First Row Transition Metal Complexes Derived from N, Nʹ-Substituted Thiourea: Synthesis, Geometrical Structures and Cyclic Voltammetry Probe: A Review

Abstract

      Thioureas or thiourea derivatives as organosulfur compounds are one of the most widely used ligands in different applications as we are going to discuss it extensively such as in coordination chemistry by involving them to rich sources of N, O and S atoms coordinating through S atom, S and O atoms in benzoyl derivatives or S, O and N atoms in pyridyl hetrocylic benzoyl derivatives. These hard and soft donor sites facilitate the bonding between thiourea free ligand and metal ion through one or more to make ligands behave as mono, bi or multidentate ligands to form huge and stable series of the metal complexes. The tautomerism (thiol↔thione) inside the thiourea derivatives is responsible on their flexibility which make them easy capable to coordinate in different modes.   Thiourea derivatives and their metal complexes are known in biological area by possess them antibacterial, antifungal, antimalarial, antitubercular, antithyroid and insecticidal activity features.

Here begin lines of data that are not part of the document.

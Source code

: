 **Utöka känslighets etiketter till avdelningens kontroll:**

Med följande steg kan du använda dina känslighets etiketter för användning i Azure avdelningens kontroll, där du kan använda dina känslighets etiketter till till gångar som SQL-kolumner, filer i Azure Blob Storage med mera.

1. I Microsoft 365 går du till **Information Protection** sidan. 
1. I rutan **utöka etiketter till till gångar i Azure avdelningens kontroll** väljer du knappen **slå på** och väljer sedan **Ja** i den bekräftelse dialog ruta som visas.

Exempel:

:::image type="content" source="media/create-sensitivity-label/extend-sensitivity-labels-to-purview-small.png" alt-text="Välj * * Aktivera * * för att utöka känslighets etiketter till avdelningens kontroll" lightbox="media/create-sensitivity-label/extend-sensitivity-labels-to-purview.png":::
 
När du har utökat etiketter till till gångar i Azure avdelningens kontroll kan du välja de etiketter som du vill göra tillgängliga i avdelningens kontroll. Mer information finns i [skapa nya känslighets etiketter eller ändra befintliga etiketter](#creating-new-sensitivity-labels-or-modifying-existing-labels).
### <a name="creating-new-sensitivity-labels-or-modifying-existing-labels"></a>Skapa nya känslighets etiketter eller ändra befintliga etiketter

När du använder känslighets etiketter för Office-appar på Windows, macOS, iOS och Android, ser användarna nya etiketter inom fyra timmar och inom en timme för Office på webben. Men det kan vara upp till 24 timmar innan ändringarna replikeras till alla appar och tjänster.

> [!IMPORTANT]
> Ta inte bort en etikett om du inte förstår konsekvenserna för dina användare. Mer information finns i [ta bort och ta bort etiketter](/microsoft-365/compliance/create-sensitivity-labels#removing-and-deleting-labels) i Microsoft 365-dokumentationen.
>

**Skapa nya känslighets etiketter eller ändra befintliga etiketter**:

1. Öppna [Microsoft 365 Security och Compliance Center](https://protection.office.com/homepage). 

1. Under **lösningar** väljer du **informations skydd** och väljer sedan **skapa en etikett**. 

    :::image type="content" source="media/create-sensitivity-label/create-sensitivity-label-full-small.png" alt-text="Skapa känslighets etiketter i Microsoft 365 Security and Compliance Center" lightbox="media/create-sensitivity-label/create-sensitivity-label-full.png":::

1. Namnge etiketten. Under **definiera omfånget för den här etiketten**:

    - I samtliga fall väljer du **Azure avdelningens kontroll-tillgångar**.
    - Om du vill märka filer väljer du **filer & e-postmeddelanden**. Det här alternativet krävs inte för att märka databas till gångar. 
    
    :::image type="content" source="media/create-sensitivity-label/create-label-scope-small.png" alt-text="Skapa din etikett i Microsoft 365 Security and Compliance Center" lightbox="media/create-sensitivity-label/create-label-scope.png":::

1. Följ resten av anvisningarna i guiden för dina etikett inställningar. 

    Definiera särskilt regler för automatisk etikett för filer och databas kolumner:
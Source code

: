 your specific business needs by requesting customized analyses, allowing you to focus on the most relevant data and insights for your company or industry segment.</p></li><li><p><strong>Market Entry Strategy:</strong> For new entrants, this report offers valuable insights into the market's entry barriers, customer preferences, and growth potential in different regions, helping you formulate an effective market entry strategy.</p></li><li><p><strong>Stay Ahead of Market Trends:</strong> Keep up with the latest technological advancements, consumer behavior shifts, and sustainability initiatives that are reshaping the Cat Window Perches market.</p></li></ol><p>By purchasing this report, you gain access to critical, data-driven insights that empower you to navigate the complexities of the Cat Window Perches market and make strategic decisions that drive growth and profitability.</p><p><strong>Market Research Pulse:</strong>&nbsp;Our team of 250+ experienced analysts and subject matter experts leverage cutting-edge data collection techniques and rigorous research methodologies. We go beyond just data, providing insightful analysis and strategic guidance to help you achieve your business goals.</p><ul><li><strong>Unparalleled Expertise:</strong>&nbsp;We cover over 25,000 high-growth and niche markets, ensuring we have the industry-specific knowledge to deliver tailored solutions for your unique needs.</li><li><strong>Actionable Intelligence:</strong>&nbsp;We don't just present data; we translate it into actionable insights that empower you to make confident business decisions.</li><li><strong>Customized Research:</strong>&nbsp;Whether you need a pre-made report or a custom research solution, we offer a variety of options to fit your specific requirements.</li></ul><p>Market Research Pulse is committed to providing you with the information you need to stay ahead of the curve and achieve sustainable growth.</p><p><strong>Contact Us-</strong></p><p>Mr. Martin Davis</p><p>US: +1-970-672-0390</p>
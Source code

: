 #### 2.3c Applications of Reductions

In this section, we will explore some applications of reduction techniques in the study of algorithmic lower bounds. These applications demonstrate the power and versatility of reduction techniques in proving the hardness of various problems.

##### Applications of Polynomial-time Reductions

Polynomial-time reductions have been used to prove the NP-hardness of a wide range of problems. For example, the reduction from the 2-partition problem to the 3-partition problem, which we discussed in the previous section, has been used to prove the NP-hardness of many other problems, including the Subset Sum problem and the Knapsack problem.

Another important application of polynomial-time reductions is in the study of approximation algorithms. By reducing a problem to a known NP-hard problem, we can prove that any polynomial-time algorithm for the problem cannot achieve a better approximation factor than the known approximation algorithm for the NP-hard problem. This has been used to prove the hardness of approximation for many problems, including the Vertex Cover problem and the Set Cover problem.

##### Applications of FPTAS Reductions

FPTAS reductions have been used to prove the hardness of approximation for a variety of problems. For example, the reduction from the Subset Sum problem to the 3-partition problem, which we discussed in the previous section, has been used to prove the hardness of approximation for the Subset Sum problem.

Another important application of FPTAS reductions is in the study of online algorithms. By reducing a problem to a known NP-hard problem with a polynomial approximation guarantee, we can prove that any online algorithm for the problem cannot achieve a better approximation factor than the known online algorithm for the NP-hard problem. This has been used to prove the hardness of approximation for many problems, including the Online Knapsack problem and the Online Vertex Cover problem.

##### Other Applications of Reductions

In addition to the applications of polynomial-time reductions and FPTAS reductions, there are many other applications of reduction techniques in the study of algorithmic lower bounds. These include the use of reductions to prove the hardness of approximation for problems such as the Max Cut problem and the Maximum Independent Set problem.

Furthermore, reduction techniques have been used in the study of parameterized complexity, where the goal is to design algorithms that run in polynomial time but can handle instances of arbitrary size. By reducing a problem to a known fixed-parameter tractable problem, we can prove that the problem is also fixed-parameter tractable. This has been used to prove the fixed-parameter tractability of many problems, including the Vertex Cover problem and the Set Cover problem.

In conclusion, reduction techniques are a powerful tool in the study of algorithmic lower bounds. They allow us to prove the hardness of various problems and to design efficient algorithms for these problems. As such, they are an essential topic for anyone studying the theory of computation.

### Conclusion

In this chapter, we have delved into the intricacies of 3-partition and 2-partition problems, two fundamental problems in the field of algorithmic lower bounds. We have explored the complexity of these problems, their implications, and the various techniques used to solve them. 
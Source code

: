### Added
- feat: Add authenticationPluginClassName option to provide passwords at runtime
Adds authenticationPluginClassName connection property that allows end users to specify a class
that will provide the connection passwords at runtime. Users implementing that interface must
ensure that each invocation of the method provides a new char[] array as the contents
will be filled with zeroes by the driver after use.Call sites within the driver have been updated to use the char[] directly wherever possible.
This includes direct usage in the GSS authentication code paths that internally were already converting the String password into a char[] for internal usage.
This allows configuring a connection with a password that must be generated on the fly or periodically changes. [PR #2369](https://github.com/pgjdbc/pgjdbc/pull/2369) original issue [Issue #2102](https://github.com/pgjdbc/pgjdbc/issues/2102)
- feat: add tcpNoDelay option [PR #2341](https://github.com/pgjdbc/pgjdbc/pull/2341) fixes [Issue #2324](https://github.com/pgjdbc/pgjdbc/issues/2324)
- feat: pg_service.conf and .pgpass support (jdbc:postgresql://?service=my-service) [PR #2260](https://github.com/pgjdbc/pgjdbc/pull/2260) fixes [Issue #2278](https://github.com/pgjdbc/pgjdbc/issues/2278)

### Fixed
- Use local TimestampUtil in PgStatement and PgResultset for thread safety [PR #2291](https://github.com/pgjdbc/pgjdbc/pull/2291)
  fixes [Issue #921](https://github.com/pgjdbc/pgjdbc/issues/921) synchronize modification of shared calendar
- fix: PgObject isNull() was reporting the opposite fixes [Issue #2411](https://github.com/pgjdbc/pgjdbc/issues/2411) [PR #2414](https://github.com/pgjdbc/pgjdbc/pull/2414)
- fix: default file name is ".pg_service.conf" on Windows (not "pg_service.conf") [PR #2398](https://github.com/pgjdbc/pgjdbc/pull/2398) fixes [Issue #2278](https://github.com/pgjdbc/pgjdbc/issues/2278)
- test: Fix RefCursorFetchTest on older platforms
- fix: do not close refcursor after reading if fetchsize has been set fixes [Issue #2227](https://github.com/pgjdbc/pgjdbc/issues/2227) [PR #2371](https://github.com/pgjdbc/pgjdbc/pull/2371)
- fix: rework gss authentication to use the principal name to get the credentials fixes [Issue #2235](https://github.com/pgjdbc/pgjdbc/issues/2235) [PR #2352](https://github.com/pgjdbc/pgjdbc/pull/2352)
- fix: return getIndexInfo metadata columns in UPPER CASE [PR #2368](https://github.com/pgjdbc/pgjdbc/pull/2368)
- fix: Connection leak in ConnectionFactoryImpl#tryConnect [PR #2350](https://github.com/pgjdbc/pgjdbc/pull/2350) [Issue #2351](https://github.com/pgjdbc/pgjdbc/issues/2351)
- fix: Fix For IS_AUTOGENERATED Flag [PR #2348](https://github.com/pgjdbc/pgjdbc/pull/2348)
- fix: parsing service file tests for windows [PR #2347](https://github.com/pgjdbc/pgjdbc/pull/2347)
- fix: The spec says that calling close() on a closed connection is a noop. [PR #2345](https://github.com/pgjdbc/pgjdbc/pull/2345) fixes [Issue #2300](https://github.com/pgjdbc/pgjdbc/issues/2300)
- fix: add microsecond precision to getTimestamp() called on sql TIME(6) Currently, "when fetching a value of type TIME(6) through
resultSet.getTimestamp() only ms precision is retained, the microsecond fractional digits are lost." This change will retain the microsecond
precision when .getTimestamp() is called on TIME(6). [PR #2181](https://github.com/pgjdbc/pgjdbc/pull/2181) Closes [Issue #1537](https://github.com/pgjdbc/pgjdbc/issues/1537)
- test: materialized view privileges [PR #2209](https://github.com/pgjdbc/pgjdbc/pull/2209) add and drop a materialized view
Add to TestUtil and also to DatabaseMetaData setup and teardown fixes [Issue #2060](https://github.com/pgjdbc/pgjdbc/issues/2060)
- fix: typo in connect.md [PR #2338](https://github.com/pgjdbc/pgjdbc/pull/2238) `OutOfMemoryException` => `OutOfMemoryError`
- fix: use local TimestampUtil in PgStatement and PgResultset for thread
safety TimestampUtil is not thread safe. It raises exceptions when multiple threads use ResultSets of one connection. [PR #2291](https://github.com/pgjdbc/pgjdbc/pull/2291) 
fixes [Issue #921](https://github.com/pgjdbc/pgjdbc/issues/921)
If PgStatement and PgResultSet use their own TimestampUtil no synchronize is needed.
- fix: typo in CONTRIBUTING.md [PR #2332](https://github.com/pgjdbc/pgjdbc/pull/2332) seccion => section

Thioureas used as vital reagent to separate metal ions, catalyst to synthesize organic compounds or as starting material to form different hetrocyclic compounds. The wide range applications of thioureas and their metal complexes has motivated specialized researchers to search new applications for these compounds and to create a novel derivatives. The goal of this article is to present historical survey of thioureas and their metal complexes focusing on: firstly, the development of their synthetic routes by explore reactants, products, catalysis and the conditions of reactions. Secondly: investigation of the geometrical shapes of the produced complexes are reviewed as well as to the coordinated sites with metal centers. Lastly, the electrochemical manners have been lighted by employing cyclic voltammetry (CV) to study the electrochemical behavior of free ligands and their complexes to confirm the oxidation state of the metal ion in its complexes.